Hello,
I have a dual-Xeon computer with PCI-X.
I'm using Xen 2.0.5 stable with kernel 2.6.10.
I'm trying to run Infiniband in domain zero. I have an Infiniband HCA, which
uses PCI-X.
The HCA is a multifunction PCI device having also a PCI bridge.
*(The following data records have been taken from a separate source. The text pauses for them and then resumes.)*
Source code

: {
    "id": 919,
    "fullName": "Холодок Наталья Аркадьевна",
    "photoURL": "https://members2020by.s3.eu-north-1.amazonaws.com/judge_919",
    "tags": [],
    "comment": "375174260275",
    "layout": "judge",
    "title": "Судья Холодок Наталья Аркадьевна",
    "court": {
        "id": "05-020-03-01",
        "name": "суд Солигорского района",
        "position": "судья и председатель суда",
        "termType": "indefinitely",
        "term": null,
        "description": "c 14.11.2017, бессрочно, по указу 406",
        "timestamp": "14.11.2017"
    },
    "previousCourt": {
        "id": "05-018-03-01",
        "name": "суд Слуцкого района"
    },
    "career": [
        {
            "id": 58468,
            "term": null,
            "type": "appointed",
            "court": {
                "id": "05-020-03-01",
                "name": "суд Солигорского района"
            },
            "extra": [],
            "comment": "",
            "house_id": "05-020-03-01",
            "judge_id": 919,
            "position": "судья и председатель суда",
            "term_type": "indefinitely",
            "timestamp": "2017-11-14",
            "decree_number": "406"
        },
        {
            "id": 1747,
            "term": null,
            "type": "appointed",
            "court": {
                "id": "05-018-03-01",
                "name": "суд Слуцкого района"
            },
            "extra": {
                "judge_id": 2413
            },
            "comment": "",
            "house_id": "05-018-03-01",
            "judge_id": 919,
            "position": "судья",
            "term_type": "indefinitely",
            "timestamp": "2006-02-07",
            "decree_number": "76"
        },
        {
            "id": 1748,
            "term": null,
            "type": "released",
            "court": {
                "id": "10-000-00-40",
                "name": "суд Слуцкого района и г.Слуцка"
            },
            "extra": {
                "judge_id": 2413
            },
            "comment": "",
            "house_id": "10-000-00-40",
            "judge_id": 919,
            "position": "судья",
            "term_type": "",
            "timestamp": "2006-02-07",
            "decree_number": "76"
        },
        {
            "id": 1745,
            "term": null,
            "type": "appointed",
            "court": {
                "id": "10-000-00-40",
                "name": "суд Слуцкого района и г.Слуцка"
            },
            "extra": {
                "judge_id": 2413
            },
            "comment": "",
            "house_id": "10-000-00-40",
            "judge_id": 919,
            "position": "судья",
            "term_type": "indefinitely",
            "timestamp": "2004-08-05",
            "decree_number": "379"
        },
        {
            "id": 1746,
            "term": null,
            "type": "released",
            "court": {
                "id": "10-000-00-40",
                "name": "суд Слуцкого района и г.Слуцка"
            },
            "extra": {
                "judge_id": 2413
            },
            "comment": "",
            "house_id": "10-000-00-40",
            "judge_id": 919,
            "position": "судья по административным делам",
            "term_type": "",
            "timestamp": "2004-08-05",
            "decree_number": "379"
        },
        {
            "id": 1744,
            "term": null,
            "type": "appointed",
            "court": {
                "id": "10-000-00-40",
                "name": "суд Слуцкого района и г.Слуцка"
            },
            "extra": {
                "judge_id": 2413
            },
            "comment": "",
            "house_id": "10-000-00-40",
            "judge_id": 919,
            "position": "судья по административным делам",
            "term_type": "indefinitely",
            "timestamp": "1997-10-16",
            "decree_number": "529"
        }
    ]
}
Running 2.6.10 vanilla detects two PCI buses on the HCA where one of them is a
PCI bridge.
lspci -vv output looks like this:
---------------------- lspci -vv output with vanilla kernel
---------------------------
<few devices here omitted>
0000:12:02.0 Ethernet controller: Intel Corp. 82544GC Gigabit Ethernet
Controller (LOM) (rev 02)
Subsystem: Intel Corp. 82544GC Based Network Connection
Control: I/O+ Mem+ BusMaster+ SpecCycle- MemWINV+ VGASnoop- ParErr- Stepping-
SERR- FastB2B-
Status: Cap+ 66Mhz+ UDF- FastB2B- ParErr- DEVSEL=medium >TAbort- <TAbort-
<MAbort- >SERR- <PERR-
Latency: 32 (63750ns min), cache line size 08
Interrupt: pin A routed to IRQ 19
Region 0: Memory at ec000000 (64-bit, non-prefetchable) [size=fe8e0000]
Region 2: Memory at eb800000 (64-bit, non-prefetchable) [size=128K]
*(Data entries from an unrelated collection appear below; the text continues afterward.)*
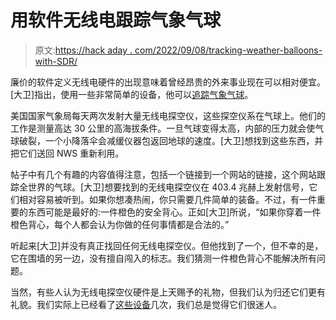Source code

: # 用软件无线电跟踪气象气球

> 原文:[https://hack aday . com/2022/09/08/tracking-weather-balloons-with-SDR/](https://hackaday.com/2022/09/08/tracking-weather-balloons-with-sdr/)

廉价的软件定义无线电硬件的出现意味着曾经昂贵的外来事业现在可以相对便宜。[大卫]指出，使用一些非常简单的设备，他可以[追踪气象气球](https://spectrum.ieee.org/chasing-weather-balloons-with-sdr)。

美国国家气象局每天两次发射大量无线电探空仪，这些探空仪系在气球上。他们的工作是测量高达 30 公里的高海拔条件。一旦气球变得太高，内部的压力就会使气球破裂，一个小降落伞会减缓仪器包返回地球的速度。[大卫]想找到这些东西，并把它们送回 NWS 重新利用。

帖子中有几个有趣的内容值得注意，包括一个链接到一个网站的链接，这个网站跟踪全世界的气球。[大卫]想要找到的无线电探空仪在 403.4 兆赫上发射信号，它们相对容易被听到。如果你想凑热闹，你只需要几件简单的装备。不过，有一件重要的东西可能是最好的:一件橙色的安全背心。正如[大卫]所说，“如果你穿着一件橙色背心，每个人都会认为你做的任何事情都是合法的。”

听起来[大卫]并没有真正找回任何无线电探空仪。但他找到了一个，但不幸的是，它在围墙的另一边，没有擅自闯入的标志。我们猜测一件橙色背心不能解决所有问题。

当然，有些人认为无线电探空仪硬件是上天赐予的礼物，但我们认为归还它们更有礼貌。我们实际上已经看了[这些设备](https://hackaday.com/2017/12/08/radiosondes/)几次，我们总是觉得它们很迷人。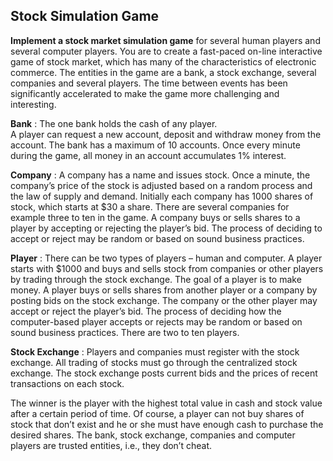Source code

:## Stock Simulation Game

**Implement a stock market simulation game** for several human players and several computer players.
You are to create a fast-paced on-line interactive game of stock market, which has many of the
characteristics of electronic commerce. The entities in the game are a bank, a stock exchange,
several companies and several players. The time between events has been significantly accelerated to
make the game more challenging and interesting.

**Bank** : The one bank holds the cash of any player.  
A player can request a new account, deposit and withdraw money from the account. The bank has a
maximum of 10 accounts. Once every minute during the game, all money in an account accumulates 1%
interest.

**Company** : A company has a name and issues stock. Once a minute, the company’s price of the stock
is adjusted based on a random process and the law of supply and demand. Initially each company has
1000 shares of stock, which starts at $30 a share. There are several companies for example three to
ten in the game. A company buys or sells shares to a player by accepting or rejecting the player’s
bid. The process of deciding to accept or reject may be random or based on sound business practices.

**Player** : There can be two types of players – human and computer. A player starts with $1000 and
buys and sells stock from companies or other players by trading through the stock exchange. The goal
of a player is to make money. A player buys or sells shares from another player or a company by
posting bids on the stock exchange. The company or the other player may accept or reject the
player’s bid. The process of deciding how the computer-based player accepts or rejects may be
random or based on sound business practices. There are two to ten players.

**Stock Exchange** : Players and companies must register with the stock exchange. All trading of
stocks must go through the centralized stock exchange. The stock exchange posts current bids and the
prices of recent transactions on each stock.

The winner is the player with the highest total value in cash and stock value after a certain period
of time. Of course, a player can not buy shares of stock that don’t exist and he or she must have
enough cash to purchase the desired shares. The bank, stock exchange, companies and computer players
are trusted entities, i.e., they don’t cheat.
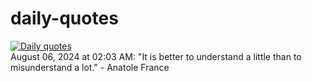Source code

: # daily-quotes
[![Daily quotes](https://github.com/ceepu8/daily-quotes/actions/workflows/daily-quote.yml/badge.svg)](https://github.com/ceepu8/daily-quotes/actions/workflows/daily-quote.yml)<br/>
August 06, 2024 at 02:03 AM: "It is better to understand a little than to misunderstand a lot." - Anatole France
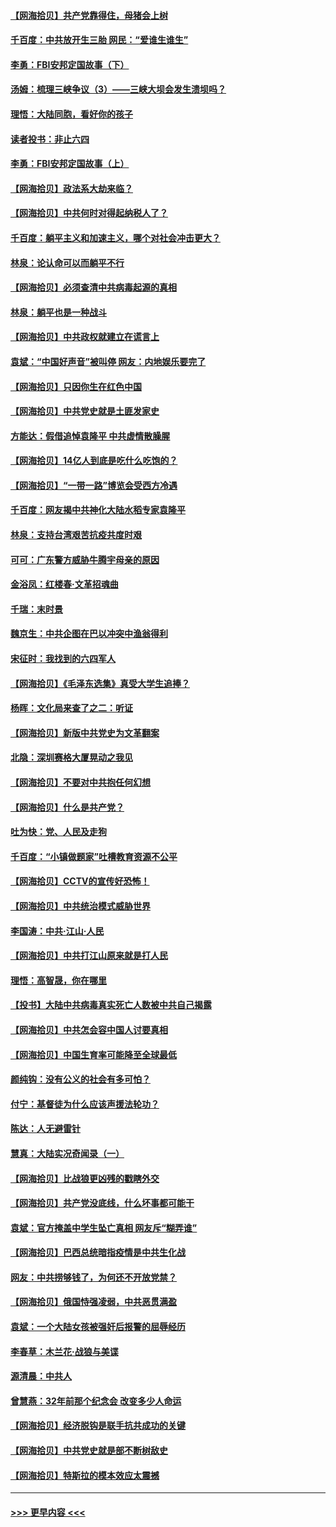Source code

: #### [【网海拾贝】共产党靠得住，母猪会上树](../pages/nsc993/n12990730.md?t=06021002) 
#### [千百度：中共放开生三胎 网民：“爱谁生谁生”](../pages/nsc993/n12990644.md?t=06021002) 
#### [李勇：FBI安邦定国故事（下）](../pages/nsc993/n12987854.md?t=06021002) 
#### [汤姆：梳理三峡争议（3）——三峡大坝会发生溃坝吗？](../pages/nsc993/n12989806.md?t=06021002) 
#### [理悟：大陆同胞，看好你的孩子](../pages/nsc993/n12989778.md?t=06021002) 
#### [读者投书：非止六四](../pages/nsc993/n12989673.md?t=06021002) 
#### [李勇：FBI安邦定国故事（上）](../pages/nsc993/n12987749.md?t=06021002) 
#### [【网海拾贝】政法系大劫来临？](../pages/nsc993/n12987596.md?t=06021002) 
#### [【网海拾贝】中共何时对得起纳税人了？](../pages/nsc993/n12985578.md?t=06021002) 
#### [千百度：躺平主义和加速主义，哪个对社会冲击更大？](../pages/nsc993/n12985512.md?t=06021002) 
#### [林泉：论认命可以而躺平不行](../pages/nsc993/n12985505.md?t=06021002) 
#### [【网海拾贝】必须查清中共病毒起源的真相](../pages/nsc993/n12984276.md?t=06021002) 
#### [林泉：躺平也是一种战斗](../pages/nsc993/n12984194.md?t=06021002) 
#### [【网海拾贝】中共政权就建立在谎言上](../pages/nsc993/n12981880.md?t=06021002) 
#### [袁斌：“中国好声音”被叫停 网友：内地娱乐要完了](../pages/nsc993/n12981826.md?t=06021002) 
#### [【网海拾贝】只因你生在红色中国](../pages/nsc993/n12979096.md?t=06021002) 
#### [【网海拾贝】中共党史就是土匪发家史](../pages/nsc993/n12976478.md?t=06021002) 
#### [方能达：假借追悼袁隆平 中共虚情散臊腥](../pages/nsc993/n12976396.md?t=06021002) 
#### [【网海拾贝】14亿人到底是吃什么吃饱的？](../pages/nsc993/n12974125.md?t=06021002) 
#### [【网海拾贝】“一带一路”博览会受西方冷遇](../pages/nsc993/n12971787.md?t=06021002) 
#### [千百度：网友揭中共神化大陆水稻专家袁隆平](../pages/nsc993/n12971733.md?t=06021002) 
#### [林泉：支持台湾艰苦抗疫共度时艰](../pages/nsc993/n12971350.md?t=06021002) 
#### [可可：广东警方威胁牛腾宇母亲的原因](../pages/nsc993/n12971100.md?t=06021002) 
#### [金浴凤：红楼春·文革招魂曲](../pages/nsc993/n12970354.md?t=06021002) 
#### [千瑞：末时景](../pages/nsc993/n12970337.md?t=06021002) 
#### [魏京生：中共企图在巴以冲突中渔翁得利](../pages/nsc993/n12970286.md?t=06021002) 
#### [宋征时：我找到的六四军人](../pages/nsc993/n12970213.md?t=06021002) 
#### [【网海拾贝】《毛泽东选集》真受大学生追捧？](../pages/nsc993/n12968779.md?t=06021002) 
#### [杨晖：文化局来查了之二：听证](../pages/nsc993/n12966528.md?t=06021002) 
#### [【网海拾贝】新版中共党史为文革翻案](../pages/nsc993/n12967526.md?t=06021002) 
#### [北隐：深圳赛格大厦晃动之我见](../pages/nsc993/n12967393.md?t=06021002) 
#### [【网海拾贝】不要对中共抱任何幻想](../pages/nsc993/n12965222.md?t=06021002) 
#### [【网海拾贝】什么是共产党？](../pages/nsc993/n12962781.md?t=06021002) 
#### [吐为快：党、人民及走狗](../pages/nsc993/n12962747.md?t=06021002) 
#### [千百度：“小镇做题家”吐槽教育资源不公平](../pages/nsc993/n12962705.md?t=06021002) 
#### [【网海拾贝】CCTV的宣传好恐怖！](../pages/nsc993/n12959984.md?t=06021002) 
#### [【网海拾贝】中共统治模式威胁世界](../pages/nsc993/n12957622.md?t=06021002) 
#### [李国涛：中共‧江山‧人民](../pages/nsc993/n12957502.md?t=06021002) 
#### [【网海拾贝】中共打江山原来就是打人民](../pages/nsc993/n12954345.md?t=06021002) 
#### [理悟：高智晟，你在哪里](../pages/nsc993/n12953115.md?t=06021002) 
#### [【投书】大陆中共病毒真实死亡人数被中共自己揭露](../pages/nsc993/n12953050.md?t=06021002) 
#### [【网海拾贝】中共怎会容中国人讨要真相](../pages/nsc993/n12952161.md?t=06021002) 
#### [【网海拾贝】中国生育率可能降至全球最低](../pages/nsc993/n12948793.md?t=06021002) 
#### [颜纯钩：没有公义的社会有多可怕？](../pages/nsc993/n12947626.md?t=06021002) 
#### [付宁：基督徒为什么应该声援法轮功？](../pages/nsc993/n12947233.md?t=06021002) 
#### [陈达：人无避雷针](../pages/nsc993/n12947098.md?t=06021002) 
#### [慧真：大陆实况奇闻录（一）](../pages/nsc993/n12945811.md?t=06021002) 
#### [【网海拾贝】比战狼更凶残的戳瞎外交](../pages/nsc993/n12945717.md?t=06021002) 
#### [【网海拾贝】共产党没底线，什么坏事都可能干](../pages/nsc993/n12942090.md?t=06021002) 
#### [袁斌：官方掩盖中学生坠亡真相 网友斥“糊弄谁”](../pages/nsc993/n12942029.md?t=06021002) 
#### [【网海拾贝】巴西总统暗指疫情是中共生化战](../pages/nsc993/n12938999.md?t=06021002) 
#### [网友：中共捞够钱了，为何还不开放党禁？](../pages/nsc993/n12938952.md?t=06021002) 
#### [【网海拾贝】俄国恃强凌弱，中共恶贯满盈](../pages/nsc993/n12936626.md?t=06021002) 
#### [袁斌：一个大陆女孩被强奸后报警的屈辱经历](../pages/nsc993/n12936547.md?t=06021002) 
#### [李春草：木兰花·战狼与美谍](../pages/nsc993/n12935995.md?t=06021002) 
#### [源清晨：中共人](../pages/nsc993/n12935589.md?t=06021002) 
#### [曾慧燕：32年前那个纪念会 改变多少人命运](../pages/nsc993/n12934233.md?t=06021002) 
#### [【网海拾贝】经济脱钩是联手抗共成功的关键](../pages/nsc993/n12934176.md?t=06021002) 
#### [【网海拾贝】中共党史就是部不断树敌史](../pages/nsc993/n12932844.md?t=06021002) 
#### [【网海拾贝】特斯拉的模本效应太震撼](../pages/nsc993/n12925626.md?t=06021002) 

----
#### [ >>> 更早内容 <<< ](../indexes/nsc993-earlier.md)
Region 4: I/O ports at a000 [size=32]
Expansion ROM at 00020000 [disabled]
Capabilities: [dc] Power Management version 2
Flags: PMEClk- DSI+ D1- D2- AuxCurrent=0mA PME(D0+,D1-,D2-,D3hot+,D3cold+)
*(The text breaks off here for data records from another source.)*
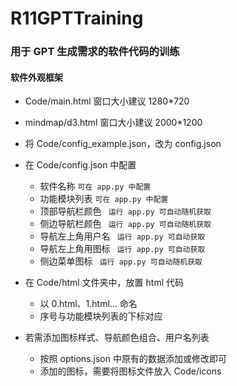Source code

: # R11GPTTraining

### 用于 GPT 生成需求的软件代码的训练

#### 软件外观框架

- Code/main.html 窗口大小建议 1280*720
- mindmap/d3.html 窗口大小建议 2000*1200

- 将 Code/config_example.json，改为 config.json

- 在 Code/config.json 中配置
  - 软件名称 `可在 app.py 中配置`
  - 功能模块列表  `可在 app.py 中配置`
  - 顶部导航栏颜色 ` 运行 app.py 可自动随机获取`
  - 侧边导航栏颜色 ` 运行 app.py 可自动随机获取`
  - 导航左上角用户名  ` 运行 app.py 可自动获取`
  - 导航左上角用图标  ` 运行 app.py 可自动获取`
  - 侧边菜单图标 ` 运行 app.py 可自动随机获取`

- 在 Code/html 文件夹中，放置 html 代码
  - 以 0.html、1.html... 命名
  - 序号与功能模块列表的下标对应

- 若需添加图标样式、导航颜色组合、用户名列表
  - 按照 options.json 中原有的数据添加或修改即可
  - 添加的图标，需要将图标文件放入 Code/icons 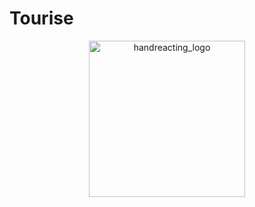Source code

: # Tourise

<p  align="center">

<img  alt="handreacting_logo"  src="https://raw.githubusercontent.com/PhantomScript/asset-container/main/tourise/logo.png"  width="250px"  />

</p>
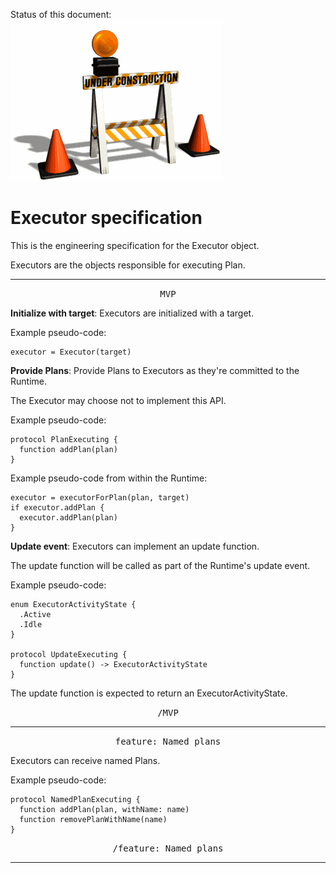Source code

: Status of this document:
![](../../_assets/under-construction-flashing-barracade-animation.gif)

# Executor specification

This is the engineering specification for the Executor object.

Executors are the objects responsible for executing Plan.

---

<p style="text-align:center"><tt>MVP</tt></p>

**Initialize with target**: Executors are initialized with a target.

Example pseudo-code:

    executor = Executor(target)

**Provide Plans**: Provide Plans to Executors as they're committed to the Runtime.

The Executor may choose not to implement this API.

Example pseudo-code:

    protocol PlanExecuting {
      function addPlan(plan)
    }

Example pseudo-code from within the Runtime:

    executor = executorForPlan(plan, target)
    if executor.addPlan {
      executor.addPlan(plan)
    }

**Update event**: Executors can implement an update function.

The update function will be called as part of the Runtime's update event.

Example pseudo-code:

    enum ExecutorActivityState {
      .Active
      .Idle
    }
    
    protocol UpdateExecuting {
      function update() -> ExecutorActivityState
    }

The update function is expected to return an ExecutorActivityState.

<p style="text-align:center"><tt>/MVP</tt></p>

---

<p style="text-align:center"><tt>feature: Named plans</tt></p>

Executors can receive named Plans.

Example pseudo-code:

    protocol NamedPlanExecuting {
      function addPlan(plan, withName: name)
      function removePlanWithName(name)
    }

<p style="text-align:center"><tt>/feature: Named plans</tt></p>

---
Status: D0 PME-Enable- DSel=0 DScale=1 PME-
Capabilities: [e4] PCI-X non-bridge device.
Command: DPERE- ERO+ RBC=0 OST=0
Status: Bus=0 Dev=0 Func=0 64bit- 133MHz- SCD- USC-, DC=simple, DMMRBC=0,
DMOST=0, DMCRS=0, RSCEM- Capabilities: [f0] Message Signalled Interrupts: 64bit+
Queue=0/0 Enable-
Address: 0000000000000000 Data: 0000
0000:13:02.0 PCI bridge: Mellanox Technology MT23108 InfiniHost HCA bridge (rev
a1) (prog-if 00 [Normal decode])
Control: I/O+ Mem+ BusMaster+ SpecCycle- MemWINV+ VGASnoop- ParErr- Stepping-
SERR+ FastB2B-
Status: Cap+ 66Mhz+ UDF- FastB2B- ParErr- DEVSEL=medium >TAbort- <TAbort-
<MAbort- >SERR- <PERR-
Latency: 32, cache line size 08
Bus: primary=13, secondary=14, subordinate=14, sec-latency=32
Memory behind bridge: eb000000-eb7fffff
Prefetchable memory behind bridge: 00000000f0000000-00000000fe700000
BridgeCtl: Parity- SERR- NoISA- VGA- MAbort- >Reset- FastB2B-
Capabilities: [70] PCI-X bridge device.
Secondary Status: 64bit+, 133MHz+, SCD-, USC-, SCO-, SRD- Freq=3
Status: Bus=0 Dev=0 Func=0 64bit- 133MHz- SCD- USC-, SCO-, SRD-
: Upstream: Capacity=0, Commitment Limit=0
: Downstream: Capacity=0, Commitment Limit=0
0000:14:00.0 InfiniBand: Mellanox Technology MT23108 InfiniHost HCA (rev a1)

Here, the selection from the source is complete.